Cases where parental relocation is at issue are among some of the most commonly litigated in family law as there are a number of important, competing interests at stake. While the courts have established tests and factors to consider in relocation cases involving relocation, outcomes are still often unpredictable.


The Supreme Court established the test for determining issues of parental relocation in family law almost 20 years ago in the case of Gordon v. Goertz. First, the threshold requirement of a material change in the circumstances of the child must be met in order for the court to consider the issue. After this is established, the best interests of the child are the dominant factor in making a decision.

While there is no presumption in the law, the custodial parent’s decision to move is to be given “great respect” in these circumstances, absent some indication of the motive being improper or directly affecting parenting abilities. Other factors the court is instructed to consider, include:

  • The existing custody arrangement and the relationship between child and the custodial parent;
  • The existing access arrangement and the relationship between the child and the access parent;
  • The desirability of maximizing contact between the child and both parents;
  • The views of the child (where appropriate);
  • Any disruption to the child consequent on removal from family, schools, and the community to which he or she has become accustomed.

More recent cases since Gordon v. Goertz have indicated the following trends in decisions of the court:

  • The move-away parent should have a clearly thought-out plan that gives a court a picture of what the child’s life will look like if the move is permitted.
  • The child’s age may be a significant factor for not permitting the move in circumstances where the child has no capacity to express their wishes.
  • There appears to be increasing openness to the custodial parent wanting to move away to end or get away from parental conflict, especially where there is evidence of abuse or a controlling other parent.

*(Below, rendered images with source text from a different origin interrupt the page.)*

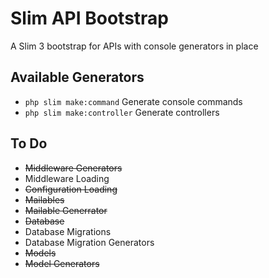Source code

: # Slim API Bootstrap

A Slim 3 bootstrap for APIs with console generators in place

## Available Generators

- `php slim make:command` Generate console commands
- `php slim make:controller` Generate controllers

## To Do

- ~~Middleware Generators~~
- Middleware Loading
- ~~Configuration Loading~~
- ~~Mailables~~
- ~~Mailable Generrator~~
- ~~Database~~
- Database Migrations
- Database Migration Generators
- ~~Models~~
- ~~Model Generators~~
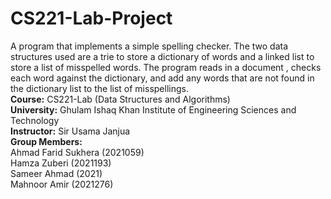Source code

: # CS221-Lab-Project
A program that implements a simple spelling checker. The two data structures used are a trie to store a dictionary of words and a linked list to store a list of misspelled words. The program reads in a document , checks each word against the dictionary, and add any words that are not found in the dictionary list to the list of misspellings.<br />
**Course:** CS221-Lab (Data Structures and Algorithms)<br />
**University:** Ghulam Ishaq Khan Institute of Engineering Sciences and Technology<br />
**Instructor:** Sir Usama Janjua<br />
**Group Members:** <br />
Ahmad Farid Sukhera (2021059)<br />
Hamza Zuberi (2021193)<br />
Sameer Ahmad (2021)<br />
Mahnoor Amir (2021276) <br />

While the test from Gordon v. Goertz is a strong precedent, there is still an element of unpredictability in relocation cases due to the fact that each circumstance is unique. Therefore, if you are considering a move or contesting a move it is important to do everything you can to put yourself in the best position. This will include things like providing notice to the other parent, and a relocation plan or proposal for modified access.


There is consensus with regard to one aspect of relocation and that is notice. While there are exemptions from the requirement to give notice for some situations including those involving domestic violence, in most situations notice will be required. Notice is important for a couple of reasons and any parent who intends to change their address, whether or not they are the custodial parent, should give notice of the move and new address, as well as to make a reasonable proposal for any modifications to time with the child and access.

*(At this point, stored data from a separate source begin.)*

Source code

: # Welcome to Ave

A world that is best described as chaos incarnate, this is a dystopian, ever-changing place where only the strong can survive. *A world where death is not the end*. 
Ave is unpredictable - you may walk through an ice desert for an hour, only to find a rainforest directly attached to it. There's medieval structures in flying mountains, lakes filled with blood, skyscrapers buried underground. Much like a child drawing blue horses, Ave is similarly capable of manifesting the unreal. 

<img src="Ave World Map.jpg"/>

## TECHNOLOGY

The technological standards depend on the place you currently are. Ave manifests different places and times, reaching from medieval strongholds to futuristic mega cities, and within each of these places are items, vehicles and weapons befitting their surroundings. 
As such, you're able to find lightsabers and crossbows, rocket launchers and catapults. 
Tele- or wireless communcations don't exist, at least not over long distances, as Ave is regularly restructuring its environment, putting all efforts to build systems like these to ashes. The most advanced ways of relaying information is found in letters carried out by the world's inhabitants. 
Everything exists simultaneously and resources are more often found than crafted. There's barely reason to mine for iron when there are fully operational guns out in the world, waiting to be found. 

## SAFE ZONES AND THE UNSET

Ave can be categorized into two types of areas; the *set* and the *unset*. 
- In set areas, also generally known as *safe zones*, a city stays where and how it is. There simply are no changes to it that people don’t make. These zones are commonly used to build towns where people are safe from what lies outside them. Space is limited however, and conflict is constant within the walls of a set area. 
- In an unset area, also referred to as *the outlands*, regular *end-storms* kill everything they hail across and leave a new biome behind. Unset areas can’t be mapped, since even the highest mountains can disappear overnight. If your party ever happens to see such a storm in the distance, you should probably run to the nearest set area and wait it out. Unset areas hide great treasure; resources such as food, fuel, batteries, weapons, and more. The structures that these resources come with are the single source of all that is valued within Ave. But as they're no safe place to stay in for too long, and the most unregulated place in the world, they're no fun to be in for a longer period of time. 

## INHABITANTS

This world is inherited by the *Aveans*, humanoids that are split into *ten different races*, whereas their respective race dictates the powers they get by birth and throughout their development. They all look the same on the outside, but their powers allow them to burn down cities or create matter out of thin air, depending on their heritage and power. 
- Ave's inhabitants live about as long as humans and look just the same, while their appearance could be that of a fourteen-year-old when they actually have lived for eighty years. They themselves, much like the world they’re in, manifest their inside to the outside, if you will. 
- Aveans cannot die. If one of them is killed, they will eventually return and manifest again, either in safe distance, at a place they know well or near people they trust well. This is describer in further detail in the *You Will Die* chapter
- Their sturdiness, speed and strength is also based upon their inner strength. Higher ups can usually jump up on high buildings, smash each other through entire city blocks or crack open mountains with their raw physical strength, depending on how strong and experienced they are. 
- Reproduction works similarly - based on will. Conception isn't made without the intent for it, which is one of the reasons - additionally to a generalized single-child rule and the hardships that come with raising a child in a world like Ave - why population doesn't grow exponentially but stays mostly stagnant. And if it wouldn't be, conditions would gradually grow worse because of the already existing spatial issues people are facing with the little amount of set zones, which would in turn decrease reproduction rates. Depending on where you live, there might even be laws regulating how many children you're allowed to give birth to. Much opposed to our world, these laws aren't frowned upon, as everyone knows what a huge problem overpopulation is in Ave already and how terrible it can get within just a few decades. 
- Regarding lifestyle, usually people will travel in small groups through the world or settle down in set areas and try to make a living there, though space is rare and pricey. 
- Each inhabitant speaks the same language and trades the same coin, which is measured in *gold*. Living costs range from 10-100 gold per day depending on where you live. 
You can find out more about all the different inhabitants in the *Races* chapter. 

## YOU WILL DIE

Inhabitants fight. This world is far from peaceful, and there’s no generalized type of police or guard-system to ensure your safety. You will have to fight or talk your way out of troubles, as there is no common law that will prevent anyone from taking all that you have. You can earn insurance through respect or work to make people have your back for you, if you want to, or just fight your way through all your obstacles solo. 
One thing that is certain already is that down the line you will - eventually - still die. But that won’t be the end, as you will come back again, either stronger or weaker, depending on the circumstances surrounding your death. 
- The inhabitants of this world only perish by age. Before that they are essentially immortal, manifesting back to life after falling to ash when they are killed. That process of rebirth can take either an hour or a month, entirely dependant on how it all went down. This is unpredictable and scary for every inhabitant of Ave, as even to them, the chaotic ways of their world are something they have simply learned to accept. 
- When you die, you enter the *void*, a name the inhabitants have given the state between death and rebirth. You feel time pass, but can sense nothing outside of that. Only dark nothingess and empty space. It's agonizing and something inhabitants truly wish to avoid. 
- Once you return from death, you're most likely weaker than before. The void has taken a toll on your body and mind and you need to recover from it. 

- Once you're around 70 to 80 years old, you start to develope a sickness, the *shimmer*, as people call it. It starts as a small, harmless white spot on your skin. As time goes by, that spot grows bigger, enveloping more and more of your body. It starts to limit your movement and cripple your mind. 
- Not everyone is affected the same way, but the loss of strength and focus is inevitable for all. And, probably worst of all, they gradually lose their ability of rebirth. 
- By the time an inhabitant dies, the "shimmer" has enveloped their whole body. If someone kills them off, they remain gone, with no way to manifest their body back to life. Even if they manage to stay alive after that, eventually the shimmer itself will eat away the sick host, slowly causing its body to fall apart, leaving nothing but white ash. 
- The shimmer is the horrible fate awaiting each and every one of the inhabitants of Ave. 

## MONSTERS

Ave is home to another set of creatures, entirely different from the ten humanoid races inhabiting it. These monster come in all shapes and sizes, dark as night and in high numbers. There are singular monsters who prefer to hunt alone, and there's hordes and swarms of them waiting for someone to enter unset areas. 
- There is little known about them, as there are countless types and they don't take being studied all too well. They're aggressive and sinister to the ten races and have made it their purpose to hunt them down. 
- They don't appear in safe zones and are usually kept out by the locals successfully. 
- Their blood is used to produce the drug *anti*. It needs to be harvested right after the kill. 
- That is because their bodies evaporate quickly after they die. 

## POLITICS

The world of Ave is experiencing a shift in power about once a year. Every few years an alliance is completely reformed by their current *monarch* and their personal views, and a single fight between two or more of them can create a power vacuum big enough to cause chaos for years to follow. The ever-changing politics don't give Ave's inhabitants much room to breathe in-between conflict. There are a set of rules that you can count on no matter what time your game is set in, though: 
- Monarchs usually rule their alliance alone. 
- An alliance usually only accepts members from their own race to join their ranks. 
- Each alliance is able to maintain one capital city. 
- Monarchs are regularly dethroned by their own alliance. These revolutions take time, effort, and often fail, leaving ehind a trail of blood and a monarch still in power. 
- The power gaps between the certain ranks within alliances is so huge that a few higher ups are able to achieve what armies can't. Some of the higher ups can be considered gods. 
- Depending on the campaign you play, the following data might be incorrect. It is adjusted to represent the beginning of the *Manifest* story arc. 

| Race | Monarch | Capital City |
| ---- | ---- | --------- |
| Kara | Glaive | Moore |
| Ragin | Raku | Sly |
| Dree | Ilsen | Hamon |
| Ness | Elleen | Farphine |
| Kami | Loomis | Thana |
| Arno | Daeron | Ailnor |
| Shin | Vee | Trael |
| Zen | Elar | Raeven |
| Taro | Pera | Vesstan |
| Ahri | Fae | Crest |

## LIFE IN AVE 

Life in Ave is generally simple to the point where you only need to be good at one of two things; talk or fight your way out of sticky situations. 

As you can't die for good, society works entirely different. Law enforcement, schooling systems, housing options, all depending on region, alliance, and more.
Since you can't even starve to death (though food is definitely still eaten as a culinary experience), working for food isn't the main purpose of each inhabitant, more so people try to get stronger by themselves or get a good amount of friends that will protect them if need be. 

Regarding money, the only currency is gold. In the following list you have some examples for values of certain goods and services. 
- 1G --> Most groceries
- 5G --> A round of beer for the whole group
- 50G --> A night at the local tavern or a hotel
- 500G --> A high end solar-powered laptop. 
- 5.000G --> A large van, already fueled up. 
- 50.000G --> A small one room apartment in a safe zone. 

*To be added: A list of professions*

Proper notice in these circumstances is both common courtesy and good parental behaviour as it assists with the duty of both parents to maintain good parent-child relationships. Initial notice will not trigger immediate legal action, however may have a positive legal effect down the line as a proper notice and planning is looked upon favourably by the courts.

The converse is true in regard to unilateral moves, or moves made without notice to the other parent. The court does not look favourably upon unilateral moves and they are typically seen as a bad decision and an aggravating factor if the issue reaches the court.


One way to establish that moving, or not moving, is in the best interests of the child is to have a plan. If you want to move, be sure that you can provide the court with a well thought-out plan including job prospects, housing, childcare and schooling for the child. If you are the non-moving parent, be sure that you are prepared to provide a plan that shows specifically how the best interests of the child can continue to be served by staying in their current location.

In addition, both parents should be prepared to turn their mind to possible alternatives in these types of situations. These options may include a change in the primary parent, modifications to parenting time of the non-moving parent, or both parents making the decision to relocate.

Court decisions regarding the relocation of a child are largely fact-driven. This makes it difficult to predict outcomes for clients, as each case will have a unique set of issues and challenges. As a custodial parent considering relocating with your child, good planning, proper notice, and keeping your child’s best interests in mind should be your guiding principles.[/vc_column_text][/vc_column][/vc_row]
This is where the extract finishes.